In our second instalment in the guest blog series, we ask classic car enthusiast, Rhett Redelings why he chose the Jaguar XJ-S over other available models. Here’s what he had to say:
I was the only child of a single parent. My mother worked in the classic car business, which exposed me to many high-end collectable cars, Jaguars among them. And Jags were always a favourite in our household. But as the only child of a single parent, I was somewhat in need of a male role model and, rightly or wrongly, I looked to film and television to show me the options.
In the summer vacation of 1982, between my first and second year of high school, while most of my friends were away for the summer, one of the local stations began running Return of the Saint early every evening. Ian Ogilvy was intense and electrifying in a way Roger Moore had never seemed to me and, filmed against all those exotic Italian and French locations with his white Jaguar XJ-S, he looked every inch the man I’d hoped to become, wide open shirt and regrettable 70’s fashions be damned.

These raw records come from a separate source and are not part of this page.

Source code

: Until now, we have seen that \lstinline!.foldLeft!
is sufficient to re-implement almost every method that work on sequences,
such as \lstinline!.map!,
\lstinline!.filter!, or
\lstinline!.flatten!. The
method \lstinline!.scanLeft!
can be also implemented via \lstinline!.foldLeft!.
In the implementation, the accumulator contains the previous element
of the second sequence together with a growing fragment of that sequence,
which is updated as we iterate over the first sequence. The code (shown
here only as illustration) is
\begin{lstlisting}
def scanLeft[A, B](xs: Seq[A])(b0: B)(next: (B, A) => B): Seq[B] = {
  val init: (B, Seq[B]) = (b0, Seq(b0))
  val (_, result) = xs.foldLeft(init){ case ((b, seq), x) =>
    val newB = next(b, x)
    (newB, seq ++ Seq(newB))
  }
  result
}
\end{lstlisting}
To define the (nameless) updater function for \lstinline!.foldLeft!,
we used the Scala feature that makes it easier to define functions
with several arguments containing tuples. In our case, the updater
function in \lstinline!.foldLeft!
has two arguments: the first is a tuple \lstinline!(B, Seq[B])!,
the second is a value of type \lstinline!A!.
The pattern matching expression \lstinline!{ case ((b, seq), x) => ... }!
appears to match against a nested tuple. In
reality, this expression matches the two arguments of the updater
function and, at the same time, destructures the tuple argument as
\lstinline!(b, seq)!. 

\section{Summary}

By 1982, the Jaguar XJ-S had barely made it to US shores, so my first thought when I saw one tearing across my television with a stick-man at the wheel was “What is THAT?” The XJ-S looked unlike anything else on the road (a condition which is still true, 40 years later).
Ogilvy’s Simon Templar was smooth, well mannered and sophisticated. He rarely resorted to punch-ups but, and at 15, I believed he absolutely had the ferocity to do so successfully. His car reflected the same sophistication, power and graceful restraint. It looked rich, it looked fast but it was neither gaudy like an Italian wedge of a car, nor was it big and clumsy like an American muscle car.

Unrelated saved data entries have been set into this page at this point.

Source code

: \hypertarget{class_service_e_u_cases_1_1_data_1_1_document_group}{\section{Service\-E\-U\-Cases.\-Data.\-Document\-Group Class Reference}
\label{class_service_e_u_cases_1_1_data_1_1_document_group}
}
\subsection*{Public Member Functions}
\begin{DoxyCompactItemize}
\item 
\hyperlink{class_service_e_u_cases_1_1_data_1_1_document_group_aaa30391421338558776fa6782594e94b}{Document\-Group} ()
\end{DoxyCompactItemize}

Nowhere is it truer that we are what we drive than in California, and the Saint’s Jaguar XJ-S looked like the car the man I hoped I’d grow up to be would someday drive.

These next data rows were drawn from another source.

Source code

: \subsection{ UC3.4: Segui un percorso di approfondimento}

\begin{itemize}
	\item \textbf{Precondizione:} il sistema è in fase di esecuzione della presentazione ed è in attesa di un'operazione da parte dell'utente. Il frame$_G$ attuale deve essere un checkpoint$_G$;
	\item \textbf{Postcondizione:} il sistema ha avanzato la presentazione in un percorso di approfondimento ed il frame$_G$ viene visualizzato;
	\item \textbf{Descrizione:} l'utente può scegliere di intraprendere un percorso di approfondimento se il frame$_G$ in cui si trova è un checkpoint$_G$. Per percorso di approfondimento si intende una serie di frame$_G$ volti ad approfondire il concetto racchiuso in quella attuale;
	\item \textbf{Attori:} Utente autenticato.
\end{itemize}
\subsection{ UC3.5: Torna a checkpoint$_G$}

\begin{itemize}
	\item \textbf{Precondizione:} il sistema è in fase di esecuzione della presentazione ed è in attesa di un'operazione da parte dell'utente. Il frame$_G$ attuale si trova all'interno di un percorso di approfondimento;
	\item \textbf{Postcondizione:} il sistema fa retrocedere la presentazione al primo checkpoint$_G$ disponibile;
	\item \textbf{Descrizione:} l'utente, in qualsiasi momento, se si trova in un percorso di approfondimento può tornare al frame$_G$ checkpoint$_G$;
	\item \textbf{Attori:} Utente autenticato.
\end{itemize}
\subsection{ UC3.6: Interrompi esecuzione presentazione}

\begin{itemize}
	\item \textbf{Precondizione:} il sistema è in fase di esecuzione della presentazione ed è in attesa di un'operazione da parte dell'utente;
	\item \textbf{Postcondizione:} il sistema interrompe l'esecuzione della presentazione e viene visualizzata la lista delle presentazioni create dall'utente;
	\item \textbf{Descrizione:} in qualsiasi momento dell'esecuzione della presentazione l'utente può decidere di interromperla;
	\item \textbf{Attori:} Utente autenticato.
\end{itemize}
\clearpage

Then Return of the Saint was gone. My friends returned from vacation, school resumed and I only ever met one other person who had seen it. It never came out on video tape, never ran in syndication again and it became kind of mythical, hugely important to me at a very formative time, but not something I could share.
Flash forward to 2013 and my wife and I are having cocktails and reminiscing about all the cars we fantasised about in our youth. Having grown up in the collector car business, I’d had a chance to drive most of my dream cars and, sadly, found most of them looked much better than they actually drove. The one exception was the Jaguar XJ-S. A quick Internet search later and purchase prices for a Jaguar XJ-S looked surprisingly, and somewhat deceptively, accessible.
Of course, there are no cheap Jaguars, nor should there be. We found an XJ-S worth saving, in white with mulberry interior, not unlike the old Return of The Saint Corgi XJ-S. But, other than a straight body and strong engine, it had little to recommend it. The car needed almost everything an XJ-S could possibly need. And I absolutely had to have it.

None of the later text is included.